Michigan State University GPA Calculator

Free MSU GPA calculator on the 4.0 numerical scale (0.0–4.0 in 0.5 steps) — compute your semester or cumulative GPA, then plan against Spartan graduation honors (percentile-based) and the latest-grade-wins repeat rule.

Your courses

Your Purdue GPA

Total Credits: Letter Grade:

Pick a grade and credits for at least one course to see your Purdue GPA.

How the Purdue GPA Calculator Works

Purdue University reports your performance as a grade point average on the 4.0 scale. Your GPA is a credit-weighted average, which means a grade in a 4-credit lecture counts more toward your GPA than the same grade in a 1-credit lab or recitation.

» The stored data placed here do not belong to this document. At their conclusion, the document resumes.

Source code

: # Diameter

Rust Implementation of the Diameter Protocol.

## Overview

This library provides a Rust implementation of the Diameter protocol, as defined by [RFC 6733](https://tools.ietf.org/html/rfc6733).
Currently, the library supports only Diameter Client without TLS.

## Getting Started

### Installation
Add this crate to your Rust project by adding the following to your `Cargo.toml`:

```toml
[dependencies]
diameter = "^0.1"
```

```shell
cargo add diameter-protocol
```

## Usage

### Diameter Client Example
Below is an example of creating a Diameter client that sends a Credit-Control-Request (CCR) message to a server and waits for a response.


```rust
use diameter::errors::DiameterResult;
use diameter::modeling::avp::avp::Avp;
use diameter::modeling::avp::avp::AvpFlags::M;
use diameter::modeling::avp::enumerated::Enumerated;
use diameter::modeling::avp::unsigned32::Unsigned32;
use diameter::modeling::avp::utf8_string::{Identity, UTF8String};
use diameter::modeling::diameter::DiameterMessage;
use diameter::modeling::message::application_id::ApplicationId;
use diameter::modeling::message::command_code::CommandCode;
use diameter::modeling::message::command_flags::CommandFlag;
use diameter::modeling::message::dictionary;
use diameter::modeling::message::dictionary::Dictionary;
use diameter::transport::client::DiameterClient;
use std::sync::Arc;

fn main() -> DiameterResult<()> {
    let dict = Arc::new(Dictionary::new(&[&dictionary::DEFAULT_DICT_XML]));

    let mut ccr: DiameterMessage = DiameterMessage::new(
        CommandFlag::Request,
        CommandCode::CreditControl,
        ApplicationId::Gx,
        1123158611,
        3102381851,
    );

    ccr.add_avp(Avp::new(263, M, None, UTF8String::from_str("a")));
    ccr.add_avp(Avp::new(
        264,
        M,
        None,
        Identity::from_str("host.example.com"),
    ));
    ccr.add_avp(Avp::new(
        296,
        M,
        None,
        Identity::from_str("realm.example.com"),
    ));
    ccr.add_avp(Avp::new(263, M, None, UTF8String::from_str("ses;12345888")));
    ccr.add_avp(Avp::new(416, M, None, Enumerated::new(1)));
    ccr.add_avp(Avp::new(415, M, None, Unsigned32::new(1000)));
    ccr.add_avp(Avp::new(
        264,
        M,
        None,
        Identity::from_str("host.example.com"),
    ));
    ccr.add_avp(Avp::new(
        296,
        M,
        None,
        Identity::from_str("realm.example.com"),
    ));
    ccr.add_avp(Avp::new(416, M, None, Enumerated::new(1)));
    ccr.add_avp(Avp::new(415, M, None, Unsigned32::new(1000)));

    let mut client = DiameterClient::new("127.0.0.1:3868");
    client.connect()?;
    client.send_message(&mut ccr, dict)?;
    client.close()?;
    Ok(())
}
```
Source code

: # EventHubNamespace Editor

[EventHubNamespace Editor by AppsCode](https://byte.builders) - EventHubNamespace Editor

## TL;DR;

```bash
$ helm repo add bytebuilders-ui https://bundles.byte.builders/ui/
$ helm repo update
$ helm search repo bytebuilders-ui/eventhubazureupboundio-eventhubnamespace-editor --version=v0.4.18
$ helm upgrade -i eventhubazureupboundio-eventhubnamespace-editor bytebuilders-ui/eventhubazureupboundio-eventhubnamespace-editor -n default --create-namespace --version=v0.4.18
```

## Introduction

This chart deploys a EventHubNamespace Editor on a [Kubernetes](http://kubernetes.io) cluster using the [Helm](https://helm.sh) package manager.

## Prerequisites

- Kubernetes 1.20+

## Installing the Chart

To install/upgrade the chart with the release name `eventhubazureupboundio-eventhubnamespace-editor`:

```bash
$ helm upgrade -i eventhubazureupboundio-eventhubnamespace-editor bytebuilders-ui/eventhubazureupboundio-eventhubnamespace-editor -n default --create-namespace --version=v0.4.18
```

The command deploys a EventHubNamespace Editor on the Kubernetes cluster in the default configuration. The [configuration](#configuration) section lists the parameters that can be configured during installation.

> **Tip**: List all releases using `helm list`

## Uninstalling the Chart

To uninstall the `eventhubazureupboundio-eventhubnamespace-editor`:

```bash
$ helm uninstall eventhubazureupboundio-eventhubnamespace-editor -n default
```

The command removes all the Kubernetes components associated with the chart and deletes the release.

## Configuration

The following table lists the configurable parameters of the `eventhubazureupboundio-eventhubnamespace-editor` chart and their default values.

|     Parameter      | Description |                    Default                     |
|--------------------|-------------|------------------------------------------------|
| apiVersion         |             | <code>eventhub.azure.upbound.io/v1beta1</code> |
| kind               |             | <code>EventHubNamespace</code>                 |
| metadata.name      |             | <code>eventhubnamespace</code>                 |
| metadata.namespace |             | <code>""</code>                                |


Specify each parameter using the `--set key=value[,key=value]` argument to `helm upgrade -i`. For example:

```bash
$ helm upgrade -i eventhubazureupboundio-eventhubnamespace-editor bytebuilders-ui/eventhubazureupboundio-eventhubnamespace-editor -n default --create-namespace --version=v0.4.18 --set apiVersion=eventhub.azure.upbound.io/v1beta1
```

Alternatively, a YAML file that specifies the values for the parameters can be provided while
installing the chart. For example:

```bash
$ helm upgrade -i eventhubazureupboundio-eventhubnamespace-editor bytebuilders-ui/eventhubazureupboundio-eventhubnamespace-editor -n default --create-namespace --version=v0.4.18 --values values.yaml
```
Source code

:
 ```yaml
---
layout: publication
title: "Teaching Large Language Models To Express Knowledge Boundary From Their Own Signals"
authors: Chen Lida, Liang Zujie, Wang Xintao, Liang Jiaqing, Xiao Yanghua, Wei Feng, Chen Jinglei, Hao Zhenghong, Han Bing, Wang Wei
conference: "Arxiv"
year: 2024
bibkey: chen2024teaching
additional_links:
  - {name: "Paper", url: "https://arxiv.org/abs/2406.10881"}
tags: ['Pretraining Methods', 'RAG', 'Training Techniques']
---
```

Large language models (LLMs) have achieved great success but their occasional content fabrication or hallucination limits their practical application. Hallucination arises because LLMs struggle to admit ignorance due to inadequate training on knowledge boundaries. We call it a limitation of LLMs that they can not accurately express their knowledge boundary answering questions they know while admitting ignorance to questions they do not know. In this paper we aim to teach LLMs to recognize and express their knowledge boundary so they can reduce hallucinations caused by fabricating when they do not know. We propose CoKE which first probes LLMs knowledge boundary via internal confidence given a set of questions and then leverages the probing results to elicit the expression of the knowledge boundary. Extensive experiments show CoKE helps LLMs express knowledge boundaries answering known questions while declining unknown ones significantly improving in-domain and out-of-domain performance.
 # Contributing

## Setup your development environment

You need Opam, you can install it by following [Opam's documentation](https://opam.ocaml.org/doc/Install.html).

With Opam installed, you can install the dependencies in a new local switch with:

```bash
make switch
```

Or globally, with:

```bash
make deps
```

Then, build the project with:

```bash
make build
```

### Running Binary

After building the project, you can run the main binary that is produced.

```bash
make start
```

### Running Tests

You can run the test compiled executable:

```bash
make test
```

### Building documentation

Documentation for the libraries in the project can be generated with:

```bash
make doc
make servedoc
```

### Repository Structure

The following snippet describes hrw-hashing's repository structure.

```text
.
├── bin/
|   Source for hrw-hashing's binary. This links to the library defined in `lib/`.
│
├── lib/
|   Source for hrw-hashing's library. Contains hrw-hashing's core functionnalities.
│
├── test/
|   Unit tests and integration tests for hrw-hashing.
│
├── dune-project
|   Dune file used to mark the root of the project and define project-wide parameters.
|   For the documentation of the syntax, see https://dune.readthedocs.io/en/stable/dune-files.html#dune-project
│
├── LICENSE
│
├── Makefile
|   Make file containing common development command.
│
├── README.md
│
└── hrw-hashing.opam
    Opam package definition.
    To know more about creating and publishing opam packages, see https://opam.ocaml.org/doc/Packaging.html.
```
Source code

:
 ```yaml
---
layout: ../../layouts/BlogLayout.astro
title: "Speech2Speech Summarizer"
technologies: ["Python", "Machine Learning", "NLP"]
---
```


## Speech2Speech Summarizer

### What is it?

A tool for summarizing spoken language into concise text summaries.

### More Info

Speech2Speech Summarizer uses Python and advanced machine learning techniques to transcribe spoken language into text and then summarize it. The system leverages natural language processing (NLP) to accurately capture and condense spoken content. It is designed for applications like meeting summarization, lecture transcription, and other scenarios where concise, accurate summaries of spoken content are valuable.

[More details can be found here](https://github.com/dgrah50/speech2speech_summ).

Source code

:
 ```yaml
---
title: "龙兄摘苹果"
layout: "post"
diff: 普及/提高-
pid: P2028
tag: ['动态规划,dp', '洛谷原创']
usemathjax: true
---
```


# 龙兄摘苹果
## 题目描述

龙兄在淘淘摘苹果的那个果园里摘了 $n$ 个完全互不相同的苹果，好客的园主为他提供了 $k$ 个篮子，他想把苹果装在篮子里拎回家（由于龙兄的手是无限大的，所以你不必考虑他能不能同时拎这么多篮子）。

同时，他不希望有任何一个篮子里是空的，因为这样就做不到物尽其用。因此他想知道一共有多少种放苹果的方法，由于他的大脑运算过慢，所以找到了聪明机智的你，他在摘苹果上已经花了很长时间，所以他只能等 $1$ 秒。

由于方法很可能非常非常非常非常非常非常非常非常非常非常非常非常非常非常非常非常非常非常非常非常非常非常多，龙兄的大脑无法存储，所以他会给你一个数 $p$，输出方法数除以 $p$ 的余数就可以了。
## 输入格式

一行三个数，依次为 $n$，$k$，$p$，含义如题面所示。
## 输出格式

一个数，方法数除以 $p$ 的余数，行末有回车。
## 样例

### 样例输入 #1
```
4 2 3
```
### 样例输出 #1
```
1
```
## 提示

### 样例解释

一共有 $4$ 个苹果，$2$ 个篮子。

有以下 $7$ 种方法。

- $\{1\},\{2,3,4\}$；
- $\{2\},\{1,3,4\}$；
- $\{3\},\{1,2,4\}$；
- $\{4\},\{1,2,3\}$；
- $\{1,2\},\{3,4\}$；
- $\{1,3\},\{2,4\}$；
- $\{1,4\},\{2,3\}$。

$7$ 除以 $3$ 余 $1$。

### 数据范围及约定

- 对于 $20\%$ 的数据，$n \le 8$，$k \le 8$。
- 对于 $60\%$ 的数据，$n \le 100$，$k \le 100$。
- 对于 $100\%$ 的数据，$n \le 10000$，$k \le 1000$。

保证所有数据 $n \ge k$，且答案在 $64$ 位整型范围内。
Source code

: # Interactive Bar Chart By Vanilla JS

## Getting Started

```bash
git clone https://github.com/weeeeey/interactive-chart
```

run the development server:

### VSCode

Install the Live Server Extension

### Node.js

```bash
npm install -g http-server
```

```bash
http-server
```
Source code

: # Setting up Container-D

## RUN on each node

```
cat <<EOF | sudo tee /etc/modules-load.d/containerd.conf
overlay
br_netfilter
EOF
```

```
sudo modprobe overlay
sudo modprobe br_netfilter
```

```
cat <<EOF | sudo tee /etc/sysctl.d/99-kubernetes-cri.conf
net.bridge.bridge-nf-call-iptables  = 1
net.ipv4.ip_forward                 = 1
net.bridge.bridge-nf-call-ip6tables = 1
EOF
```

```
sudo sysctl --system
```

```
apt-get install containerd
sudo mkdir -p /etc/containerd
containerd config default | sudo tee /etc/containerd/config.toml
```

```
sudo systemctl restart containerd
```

The math has three steps. First, each letter grade is converted to its Purdue grade point — an A or A+ is 4.0, an A- is 3.7, a B+ is 3.3, and so on down to an F at 0.0. Second, each grade point is multiplied by the course's credit hours to give the grade points earned. Third, the total grade points are divided by the total GPA-eligible credit hours.

GPA = Σ ( grade point × credit hours ) ÷ Σ ( credit hours )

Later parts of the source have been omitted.